TASK TO COMPLETE:
The records below hold pictures; please leave those out and retype the rest exactly.

══════

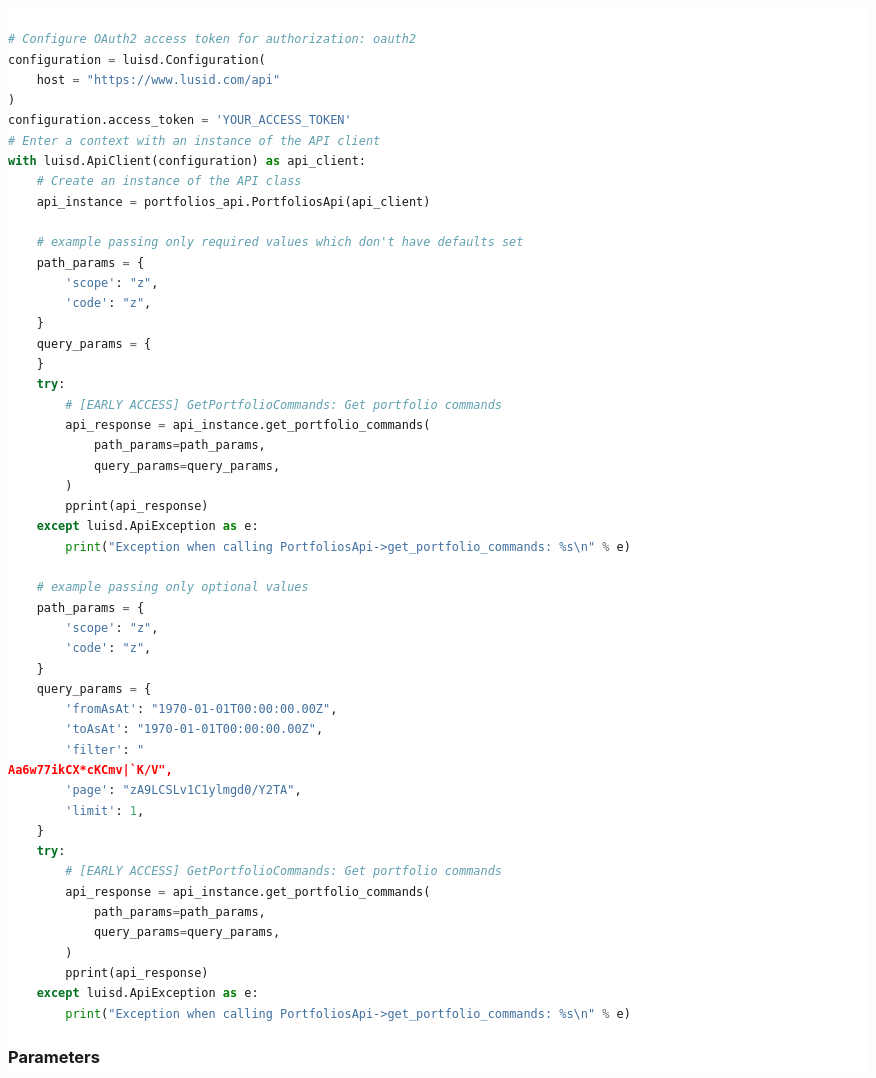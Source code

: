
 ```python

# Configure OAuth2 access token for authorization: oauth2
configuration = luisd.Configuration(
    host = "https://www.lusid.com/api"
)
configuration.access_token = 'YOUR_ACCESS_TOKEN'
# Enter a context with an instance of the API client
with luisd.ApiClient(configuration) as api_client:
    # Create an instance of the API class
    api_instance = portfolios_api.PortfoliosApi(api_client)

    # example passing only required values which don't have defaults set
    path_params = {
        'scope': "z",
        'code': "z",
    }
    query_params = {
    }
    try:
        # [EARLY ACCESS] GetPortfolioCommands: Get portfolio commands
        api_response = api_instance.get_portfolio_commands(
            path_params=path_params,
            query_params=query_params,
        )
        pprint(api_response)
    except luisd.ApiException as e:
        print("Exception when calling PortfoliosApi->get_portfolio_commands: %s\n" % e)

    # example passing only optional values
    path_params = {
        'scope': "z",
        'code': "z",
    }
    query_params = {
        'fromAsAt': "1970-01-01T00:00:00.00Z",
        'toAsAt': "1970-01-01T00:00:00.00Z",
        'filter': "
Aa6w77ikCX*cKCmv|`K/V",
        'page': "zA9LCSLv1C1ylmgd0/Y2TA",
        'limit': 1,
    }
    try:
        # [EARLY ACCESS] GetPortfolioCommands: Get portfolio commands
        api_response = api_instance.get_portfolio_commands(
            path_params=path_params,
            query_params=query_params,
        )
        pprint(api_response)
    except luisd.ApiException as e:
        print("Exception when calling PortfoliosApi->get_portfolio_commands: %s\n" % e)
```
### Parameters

══════

RESPONSE AREA:
Source code

:
 ```python

# Configure OAuth2 access token for authorization: oauth2
configuration = luisd.Configuration(
    host = "https://www.lusid.com/api"
)
configuration.access_token = 'YOUR_ACCESS_TOKEN'
# Enter a context with an instance of the API client
with luisd.ApiClient(configuration) as api_client:
    # Create an instance of the API class
    api_instance = portfolios_api.PortfoliosApi(api_client)

    # example passing only required values which don't have defaults set
    path_params = {
        'scope': "z",
        'code': "z",
    }
    query_params = {
    }
    try:
        # [EARLY ACCESS] GetPortfolioCommands: Get portfolio commands
        api_response = api_instance.get_portfolio_commands(
            path_params=path_params,
            query_params=query_params,
        )
        pprint(api_response)
    except luisd.ApiException as e:
        print("Exception when calling PortfoliosApi->get_portfolio_commands: %s\n" % e)

    # example passing only optional values
    path_params = {
        'scope': "z",
        'code': "z",
    }
    query_params = {
        'fromAsAt': "1970-01-01T00:00:00.00Z",
        'toAsAt': "1970-01-01T00:00:00.00Z",
        'filter': "
Aa6w77ikCX*cKCmv|`K/V",
        'page': "zA9LCSLv1C1ylmgd0/Y2TA",
        'limit': 1,
    }
    try:
        # [EARLY ACCESS] GetPortfolioCommands: Get portfolio commands
        api_response = api_instance.get_portfolio_commands(
            path_params=path_params,
            query_params=query_params,
        )
        pprint(api_response)
    except luisd.ApiException as e:
        print("Exception when calling PortfoliosApi->get_portfolio_commands: %s\n" % e)
```
### Parameters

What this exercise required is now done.